From the ages of 10 to 20, I was a competitive kayaker. Now, a few years into my 20s, I paddle recreationally. It was never all about the competition for me. When I started at age 10, I wasn’t a good racer at all; in fact, in my first race ever, I fell out of my boat at the start line! Still, I kept going back to the canoe club. As clichéd as it sounds, there was something immensely pleasurable about being on the water, feeling the hot sun (or, occasionally, the cool rain) on my face and drifting by pretty scenery. In the stable beginner boats, I could even sit in a patch of lily pads, pick flowers and relax. As a child who usually struggled with sports, it was nice to find a sporting activity I enjoyed.

I’d struggled with sports because I was uncoordinated and it seemed that my mind sometimes lacked a strong connection with my body. I was constantly bumping into things, and I had trouble serving a volleyball or hitting a badminton birdie. However, when I was in the boat, using the paddle, it seemed as though those apparatuses acted as stabilizers for my sometimes wayward body. Since the water seemed like a different world, I could forget about what I’d been thinking of on land that day, and do what my coaches instructed me to do: be mindful of each stroke by setting up the paddle, inserting it in the water, and then pulling it backward by rotating with my waist. Then, I would repeat the process on the other side, then back to the original side, and so on. Each stroke should be focused on separately, but all of the strokes should flow together in a continuous motion. Being mindful of each stroke in this way was something I continued into my older, more competitive years, whether I was practicing for a race or out kayaking for fun. The general aim of this strategy is to improve stroking technique, and it also benefits the competitive process as one learns to focus on their own race and block out potentially distracting actions by competitors. However, mindful attention to each stroke provided the extra benefit of helping kayaking become a therapeutic, head-clearing activity for me.
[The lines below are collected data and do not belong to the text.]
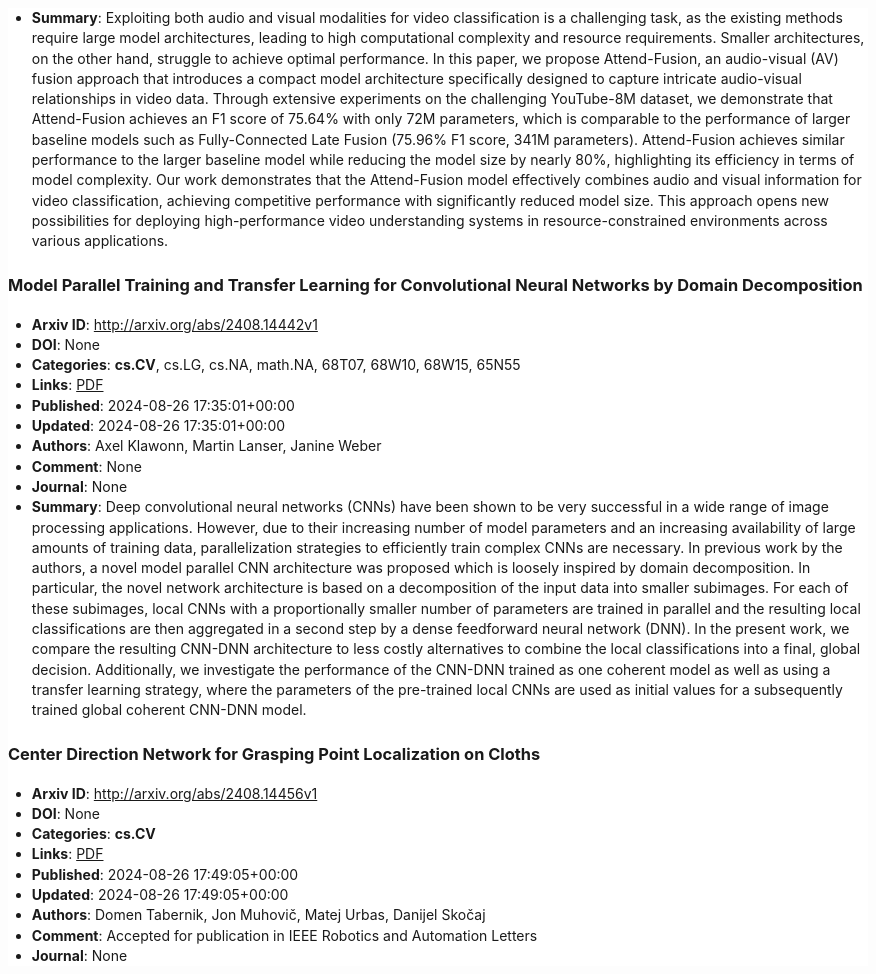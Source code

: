 - **Summary**: Exploiting both audio and visual modalities for video classification is a challenging task, as the existing methods require large model architectures, leading to high computational complexity and resource requirements. Smaller architectures, on the other hand, struggle to achieve optimal performance. In this paper, we propose Attend-Fusion, an audio-visual (AV) fusion approach that introduces a compact model architecture specifically designed to capture intricate audio-visual relationships in video data. Through extensive experiments on the challenging YouTube-8M dataset, we demonstrate that Attend-Fusion achieves an F1 score of 75.64\% with only 72M parameters, which is comparable to the performance of larger baseline models such as Fully-Connected Late Fusion (75.96\% F1 score, 341M parameters). Attend-Fusion achieves similar performance to the larger baseline model while reducing the model size by nearly 80\%, highlighting its efficiency in terms of model complexity. Our work demonstrates that the Attend-Fusion model effectively combines audio and visual information for video classification, achieving competitive performance with significantly reduced model size. This approach opens new possibilities for deploying high-performance video understanding systems in resource-constrained environments across various applications.



### Model Parallel Training and Transfer Learning for Convolutional Neural Networks by Domain Decomposition
- **Arxiv ID**: http://arxiv.org/abs/2408.14442v1
- **DOI**: None
- **Categories**: **cs.CV**, cs.LG, cs.NA, math.NA, 68T07, 68W10, 68W15, 65N55
- **Links**: [PDF](http://arxiv.org/pdf/2408.14442v1)
- **Published**: 2024-08-26 17:35:01+00:00
- **Updated**: 2024-08-26 17:35:01+00:00
- **Authors**: Axel Klawonn, Martin Lanser, Janine Weber
- **Comment**: None
- **Journal**: None
- **Summary**: Deep convolutional neural networks (CNNs) have been shown to be very successful in a wide range of image processing applications. However, due to their increasing number of model parameters and an increasing availability of large amounts of training data, parallelization strategies to efficiently train complex CNNs are necessary. In previous work by the authors, a novel model parallel CNN architecture was proposed which is loosely inspired by domain decomposition. In particular, the novel network architecture is based on a decomposition of the input data into smaller subimages. For each of these subimages, local CNNs with a proportionally smaller number of parameters are trained in parallel and the resulting local classifications are then aggregated in a second step by a dense feedforward neural network (DNN). In the present work, we compare the resulting CNN-DNN architecture to less costly alternatives to combine the local classifications into a final, global decision. Additionally, we investigate the performance of the CNN-DNN trained as one coherent model as well as using a transfer learning strategy, where the parameters of the pre-trained local CNNs are used as initial values for a subsequently trained global coherent CNN-DNN model.



### Center Direction Network for Grasping Point Localization on Cloths
- **Arxiv ID**: http://arxiv.org/abs/2408.14456v1
- **DOI**: None
- **Categories**: **cs.CV**
- **Links**: [PDF](http://arxiv.org/pdf/2408.14456v1)
- **Published**: 2024-08-26 17:49:05+00:00
- **Updated**: 2024-08-26 17:49:05+00:00
- **Authors**: Domen Tabernik, Jon Muhovič, Matej Urbas, Danijel Skočaj
- **Comment**: Accepted for publication in IEEE Robotics and Automation Letters
- **Journal**: None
As I got older, I began to have worries outside of kayaking, such as my school grades, what universities and programs to apply to, and finding a job (I actually ended up as a kayaking coach for my first job). By then, I was more physically coordinated as my experience while in the boat seemed to translate into better bodily coordination outside the boat. However, I could still benefit psychologically from using my stroke patterns. If I hadn’t kayaked in high school, I would’ve dwelled on my somewhat trivial worries all day, but I was forced to let them go when I entered the boat. Before I got in the boat, I would often be having difficulty making up my mind about a certain issue, but astonishingly enough, after my paddle the answer to my ponderings would seem crystal clear. The time spent in mindful focus without letting myself be distracted by other thoughts was extremely beneficial to my decision-making process, as it refreshed and re-energized me. Without kayaking, I likely wouldn’t have been as successful in school because I would’ve let my worries constantly invade my brain with no reprieve, and that would’ve just rendered me confused or discouraged.

Even when I go kayaking now, a number of years after I quit kayaking every day, my mind and body are so trained in the mindful stroking process that I automatically go back to it and kayaking has the same effect on me as it did in the past. I don’t get to go as often as I would like to, but when I do, I still notice when I return to the dock my life suddenly seems much simpler and clearer than it did when I headed out. During the stretches of time when I don’t go kayaking, I’m more prone to depression or anxiety than I am when I do. Some other people who kayak, although they don’t use the term mindfulness, report similar effects. For anyone who has become too intense and pressured about their life and the goals within it, I would recommend that they take up a sporting activity and practice mindfulness within it as I did.